Now that we have this surrogate loss in place, we can derive a gradient-based learning rule for \(w\). (After first doing the scalar partial derivative,) we get (the update is for a single training example):

\[\begin{split}- \nabla_w L(w; x_i,y_i) &= [y_i - \sigma(w\cdot x_i)]x_i \\ w^{t+1} &= w^{t} - \eta \nabla_w L(w; x_i, y_i)\end{split}\]

This learning rule has a nice, intuitive, geometric interpretation. Notice that geometrically, \(w\) represents the normal vector of the decision boundary (in the direction of training examples with \(y_i = 1\)).

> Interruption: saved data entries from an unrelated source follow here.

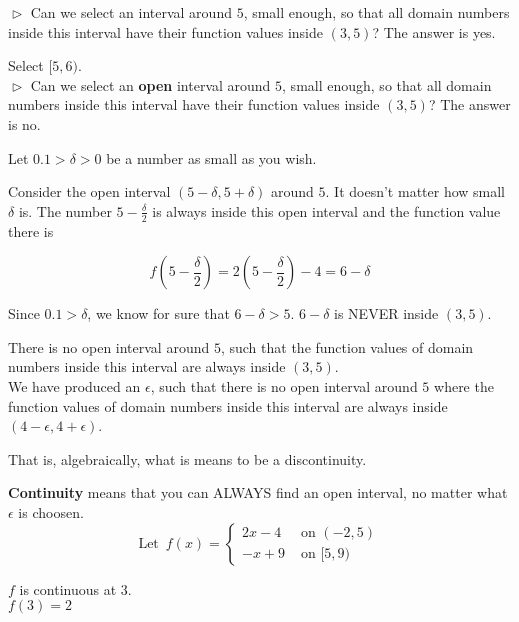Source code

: \documentclass{ximera}
\begin{document}
\begin{example}
$\vartriangleright$ Can we select an interval around $5$, small enough, so that all domain numbers inside this interval have their function values inside $(3,5)$?  The answer is yes.

Select $[5, 6)$. \\



$\vartriangleright$ Can we select an \textbf{open} interval around $5$, small enough, so that all domain numbers inside this interval have their function values inside $(3,5)$?  The answer is no.




Let $0.1 > \delta > 0$ be a number as small as you wish.

Consider the open interval $(5-\delta, 5+\delta)$ around $5$. It doesn't matter how small $\delta$ is.  The number $5 - \frac{\delta}{2}$ is always inside this open interval and the function value there is 

\[  f(5 - \frac{\delta}{2})     = 2(5 - \frac{\delta}{2})-4 = 6 - \delta     \]


Since $0.1 > \delta$, we know for sure that $6 - \delta > 5$.  $6 - \delta$ is NEVER inside $(3, 5)$.

There is no open interval around $5$, such that the function values of domain numbers inside this interval are always inside $(3,5)$. \\




We have produced an $\epsilon$, such that there is no open interval around $5$ where the function values of domain numbers inside this interval are always inside $(4-\epsilon , 4+\epsilon)$.


That is, algebraically, what is means to be a discontinuity.




\end{example}




\textbf{Continuity} means that you can ALWAYS find an open interval, no matter what $\epsilon$ is choosen. \\






\[
\text{Let } \, f(x) = 
\begin{cases}
  2x-4 & \text{ on } (-2, 5) \\
  -x + 9  & \text{ on } [5, 9)
\end{cases}
\]

$f$ is continuous at $3$. \\
$f(3)=2$ \\
\end{document}
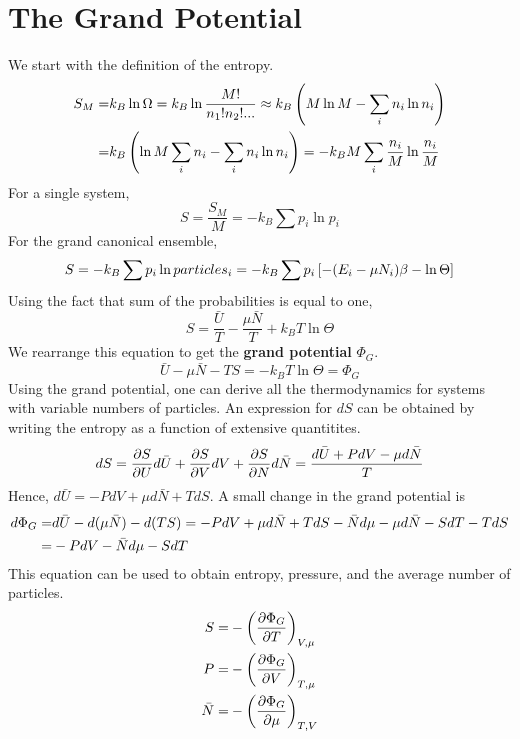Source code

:     \section{The Grand Potential}
        We start with the definition of the entropy.
        \begin{align}
            S_M =& k_B\ln\Omega = k_B\ln\frac{M!}{n_1!n_2!...} \approx k_B\left( M\ln M-\sum_in_i\ln n_i \right) \notag\\
                =& k_B\left( \ln M \sum_in_i-\sum_in_i\ln n_i \right)= -k_BM\sum_i\frac{n_i}{M}\ln\frac{n_i}{M}
        \end{align}
        For a single system,
        \begin{equation}
            S = \frac{S_M}{M} = -k_B\sum p_i\ln p_i
        \end{equation}
        For the grand canonical ensemble,
        \begin{equation}
            S = -k_B\sum p_i\ln particles_i = -k_B\sum p_i\left[ -(E_i-\mu N_i)\beta -\ln\Theta \right]
        \end{equation} 
        Using the fact that sum of the probabilities is equal to one,
        \begin{equation}
            S = \frac{\bar{U}}{T} - \frac{\mu \bar{N}}{T}+k_BT\ln\Theta
        \end{equation}
        We rearrange this equation to get the \textbf{grand potential} $\Phi_G$. 
        \begin{equation}
            \bar{U}-\mu\bar{N}-TS = -k_BT\ln\Theta = \Phi_G
        \end{equation}
        Using the grand potential, one can derive all the thermodynamics for systems with variable numbers of particles. An expression for $dS$ can be obtained by writing the entropy as a function of extensive quantitites.
        \begin{equation}
            dS = \frac{\partial S}{\partial U} d\bar{U} + \frac{\partial S}{\partial V}dV + \frac{\partial S}{\partial N}d\bar{N} = \frac{d\bar{U}+PdV-\mu d\bar{N}}{T}
        \end{equation}
        Hence, $d\bar{U} = -PdV +\mu d\bar{N}+TdS$. A small change in the grand potential is
        \begin{align}
            d\Phi_G =& d\bar{U} -d(\mu\bar{N})-d(TS) = -PdV +\mu d\bar{N}+TdS -\bar{N}d\mu-\mu d\bar{N}-SdT-TdS \notag\\
                    =& -PdV-\bar{N}d\mu-SdT
        \end{align}
        This equation can be used to obtain entropy, pressure, and the average number of particles.
        \begin{align}
            S =& -\left( \frac{\partial \Phi_G}{\partial T} \right)_{V,\mu} \\
            P =& -\left( \frac{\partial \Phi_G}{\partial V} \right)_{T,\mu} \\
            \bar{N}=& -\left( \frac{\partial \Phi_G}{\partial \mu} \right)_{T,V}
        \end{align}

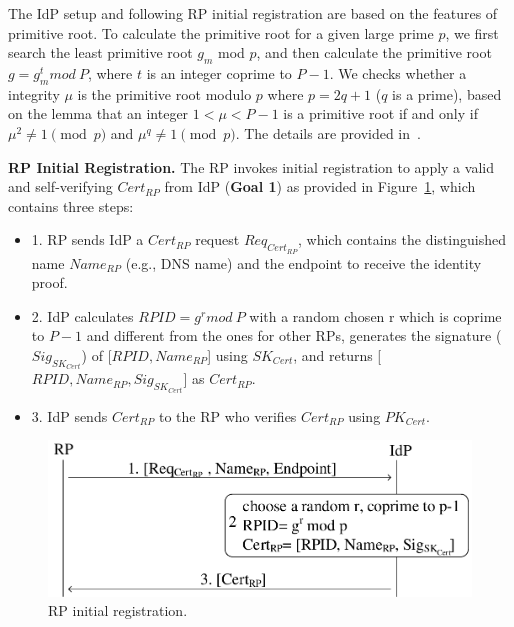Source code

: The IdP setup and following RP initial registration are based on the features of primitive root. To calculate the primitive root for a given large prime $p$,  we first search the least primitive root $g_m$  mod $p$, and then calculate the primitive root $g = g_{m}^{t} mod \ P$, where $t$ is an integer coprime to $P-1$.
We checks whether a integrity $\mu$ is the primitive root modulo $p$ where $p=2q+1$ ($q$ is a prime), based on the lemma that an integer $1<\mu <P-1$ is a primitive root if and only if $\mu^2\neq 1 \pmod p$ and $\mu^q\neq 1 \pmod p$.
The details are provided in~\cite{Shoup,Wang}.


\noindent\textbf{RP Initial Registration.} The RP invokes initial registration to apply a valid and self-verifying $Cert_{RP}$ from IdP (\textbf{Goal 1}) as provided in Figure~\ref{fig:registration}, which contains three steps:
\begin{itemize}
\item 1. RP sends IdP a $Cert_{RP}$ request $Req_{Cert_{RP}}$, which contains the distinguished name $Name_{RP}$ (e.g., DNS name) and the endpoint to receive the identity proof.
\item 2. IdP calculates $RPID = g^r mod \ P$ with a random chosen r which is coprime to $P-1$ and different from the ones for other RPs,  generates the signature ($Sig_{SK_{Cert}}$) of [$RPID, Name_{RP}$] using $SK_{Cert}$, and returns [$RPID, Name_{RP}, Sig_{SK_{Cert}}$] as $Cert_{RP}$.
\item 3. IdP sends $Cert_{RP}$ to the RP who verifies $Cert_{RP}$ using $PK_{Cert}$.
\end{itemize}

\begin{figure}
  \centering
  \includegraphics[width=\linewidth]{fig/registration.pdf}
  \caption{RP initial registration.}
  \label{fig:registration}
\end{figure}

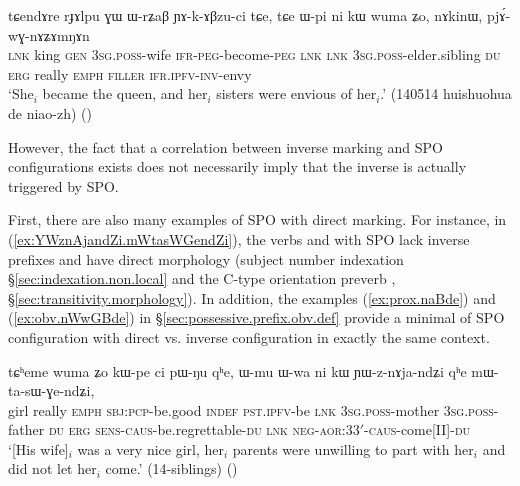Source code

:  \begin{exe}
\ex \label{ex:pjAwGnAZAmNAn}
 \gll tɕendɤre rɟɤlpu ɣɯ ɯ-rʑaβ ɲɤ-k-ɤβzu-ci tɕe, tɕe ɯ-pi ni kɯ wuma ʑo, nɤkinɯ, pjɤ́-wɣ-nɤʑɤmŋɤn \\
\textsc{lnk} king \textsc{gen} \textsc{3sg}.\textsc{poss}-wife \textsc{ifr}-\textsc{peg}-become-\textsc{peg} \textsc{lnk} \textsc{lnk} \textsc{3sg}.\textsc{poss}-elder.sibling \textsc{du} \textsc{erg} really \textsc{emph} \textsc{filler} \textsc{ifr}.\textsc{ipfv}-\textsc{inv}-envy \\
\glt `She$_i$ became the queen, and her$_i$ sisters were envious of her$_i$.' (140514 huishuohua de niao-zh)
()
\end{exe}

However, the fact that a correlation between inverse marking and SPO configurations exists does not necessarily imply that the inverse is actually triggered by SPO. 

First, there are also many examples of SPO with direct marking. For instance, in (\ref{ex:YWznAjandZi.mWtasWGendZi}), the verbs  and  with SPO lack inverse prefixes and have direct morphology (subject number indexation §\ref{sec:indexation.non.local} and the C-type orientation preverb , §\ref{sec:transitivity.morphology}). In addition, the examples (\ref{ex:prox.naBde}) and (\ref{ex:obv.nWwGBde}) in §\ref{sec:possessive.prefix.obv.def} provide a minimal of SPO configuration with direct vs. inverse configuration in exactly the same context.

  \begin{exe}
\ex \label{ex:YWznAjandZi.mWtasWGendZi}
 \gll  tɕʰeme wuma ʑo kɯ-pe ci pɯ-ŋu qʰe, ɯ-mu ɯ-wa ni kɯ ɲɯ-z-nɤja-ndʑi qʰe mɯ-ta-sɯ-ɣe-ndʑi, \\
 girl really \textsc{emph} \textsc{sbj}:\textsc{pcp}-be.good \textsc{indef} \textsc{pst}.\textsc{ipfv}-be \textsc{lnk} \textsc{3sg}.\textsc{poss}-mother \textsc{3sg}.\textsc{poss}-father \textsc{du} \textsc{erg} \textsc{sens}-\textsc{caus}-be.regrettable-\textsc{du} \textsc{lnk} \textsc{neg}-\textsc{aor}:3\fl{}3$'$-\textsc{caus}-come[II]-\textsc{du} \\
 \glt `[His wife]$_i$  was a very nice girl, her$_i$ parents were unwilling to part with her$_i$ and did not let her$_i$ come.' (14-siblings)
()
 \end{exe}
 

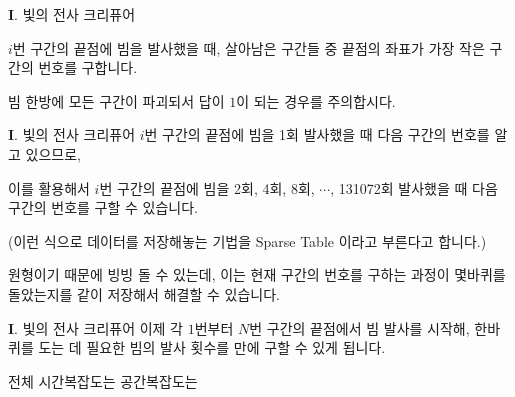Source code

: \begin{frame}{\textbf{I}. 빛의 전사 크리퓨어}
\begin{figure}[h]
%
    \end{figure}
    
    \vspace{14pt}
    
    $i$번 구간의 끝점에 빔을 발사했을 때, 살아남은 구간들 중 끝점의 좌표가 가장 작은 구간의 번호를 구합니다.
    
    빔 한방에 모든 구간이 파괴되서 답이 $1$이 되는 경우를 주의합시다.
    
\end{frame}

\begin{frame}{\textbf{I}. 빛의 전사 크리퓨어}
    $i$번 구간의 끝점에 빔을 1회 발사했을 때 다음 구간의 번호를 알고 있으므로,
    
    \vspace{18pt}

    이를 활용해서 $i$번 구간의 끝점에 빔을 2회, 4회, 8회, $\cdots$, 131072회 발사했을 때 다음 구간의 번호를 구할 수 있습니다.
    
    (이런 식으로 데이터를 저장해놓는 기법을 Sparse Table 이라고 부른다고 합니다.)
    
    \vspace{18pt}

    원형이기 때문에 빙빙 돌 수 있는데, 이는 현재 구간의 번호를 구하는 과정이 몇바퀴를 돌았는지를 같이 저장해서 해결할 수 있습니다.
\end{frame}

\begin{frame}{\textbf{I}. 빛의 전사 크리퓨어}
    이제 각 $1$번부터 $N$번 구간의 끝점에서 빔 발사를 시작해, 한바퀴를 도는 데 필요한 빔의 발사 횟수를 만에 구할 수 있게 됩니다.
    
    \vspace{18pt}
    
    전체 시간복잡도는 공간복잡도는 
\end{frame}



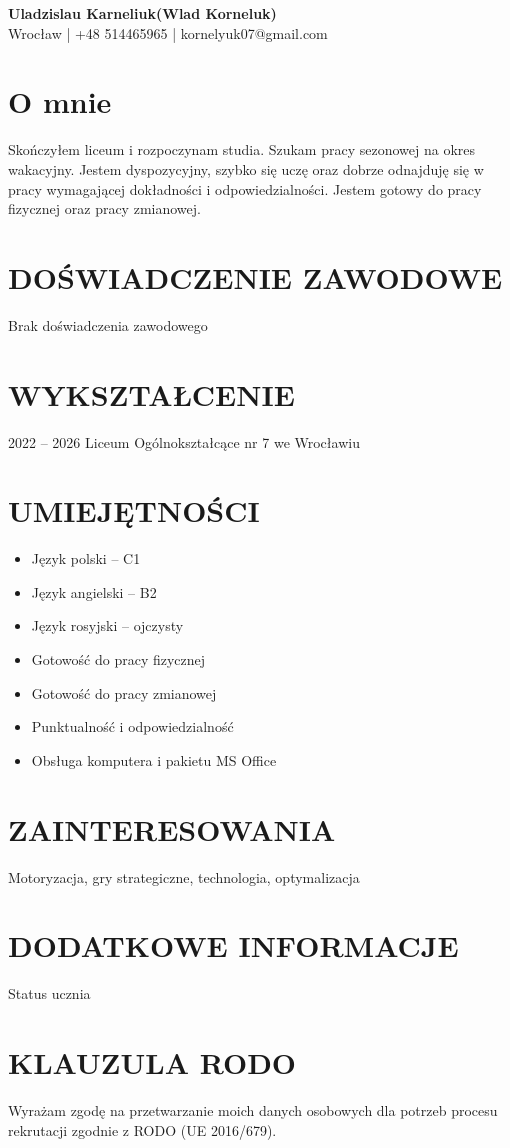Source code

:\documentclass[a4paper,10pt]{article}
\begin{document}
\begin{center}
	{\LARGE \textbf{Uladzislau Karneliuk(Wlad Korneluk)}}\\
	Wrocław | +48 514465965 | kornelyuk07@gmail.com
\end{center}

\section*{O mnie}

Skończyłem liceum i rozpoczynam studia. Szukam pracy sezonowej na okres wakacyjny. Jestem dyspozycyjny, szybko się uczę oraz dobrze odnajduję się w pracy wymagającej dokładności i odpowiedzialności. Jestem gotowy do pracy fizycznej oraz pracy zmianowej.

\section*{DOŚWIADCZENIE ZAWODOWE}
Brak doświadczenia zawodowego

\section*{WYKSZTAŁCENIE}
2022 – 2026
Liceum Ogólnokształcące nr 7 we Wrocławiu

\section*{UMIEJĘTNOŚCI}
\begin{itemize}[noitemsep]
	\item Język polski – C1
        \item Język angielski – B2
        \item Język rosyjski – ojczysty
        \item Gotowość do pracy fizycznej
        \item Gotowość do pracy zmianowej
        \item Punktualność i odpowiedzialność
        \item Obsługa komputera i pakietu MS Office
\end{itemize}

\section*{ZAINTERESOWANIA}
Motoryzacja, gry strategiczne, technologia, optymalizacja

\section*{DODATKOWE INFORMACJE}
Status ucznia

\section*{KLAUZULA RODO}
Wyrażam zgodę na przetwarzanie moich danych osobowych dla potrzeb procesu rekrutacji zgodnie z RODO (UE 2016/679).
\end{document}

(Shakhnarovich, Slide 7, 2018)

Suppose we’re doing an update based on a single training example \(x_i\) with \(y_i=1\). So the update equation is given by \(w^{t+1} = w^{t} + [1-\sigma(w\cdot x_i)]x_i\). Since \(0 < \sigma(w\cdot x_i) < 1\), the above update always adds a scaled version of \(x_i\) to \(w\). This has the effect of “pulling” \(w\) towards \(x_i\) by some force. The magnitude of the force depends on how well the classifier currently classifies \(x_i\). Consider the two extremes. If our classifier is doing very well, that is \(\sigma(w\cdot x_i)\) is close to 1, \(x_i\) hardly pulls on \(w\). If our classifier is doing very poorly, that is \(\sigma(w\cdot x_i)\) is close to 0, \(x_i\) pulls very hard on \(w\). Updates based on training examples with with \(y_i = 0\) “push” \(w\) instead of pulling it. Quick sanity check: how will the magnitude of the push depend on \(\sigma(w\cdot x_i)\) when \(y_i = 0\)?

The net effect of all this pushing and pulling is that \(w\) will roughly point in the direction towards all the training examples with label \(y_i=1\) and away from all the training examples with label \(y_i=0\).

Generalizing to multi-class with softmax¶

Notice that logistic regression only works in the binary classification case. But we can easily generalize to the multi-class scenario using the softmax distribution.

\[p(y=c|x) = \frac{exp[w_c \cdot x]}{\sum\limits_{i=1}^{C} exp[w_i \cdot x]}\]

Again, we use the negative log likelihood loss to get a learning rule.

Notation

\(\delta_{c y_i}=1\) if \(c = y_i\), else \(\delta_{c y_i}=0\) (Kronecker-Delta)

\[\begin{split}- \nabla_{w_c} L(w; x_i,y_i) &= [\delta_{c y_i} - p(y=c|x_i)]x_i \\ w^{t+1} &= w^{t} - \eta \nabla_w L(w; x_i, y_i)\end{split}\]

The geometric intuition we have for the binary class case still applies here in the multi-class case; \(w_c\) is “pulled” in by training examples with \(y_i=c\) and “pushed” away by all other training examples.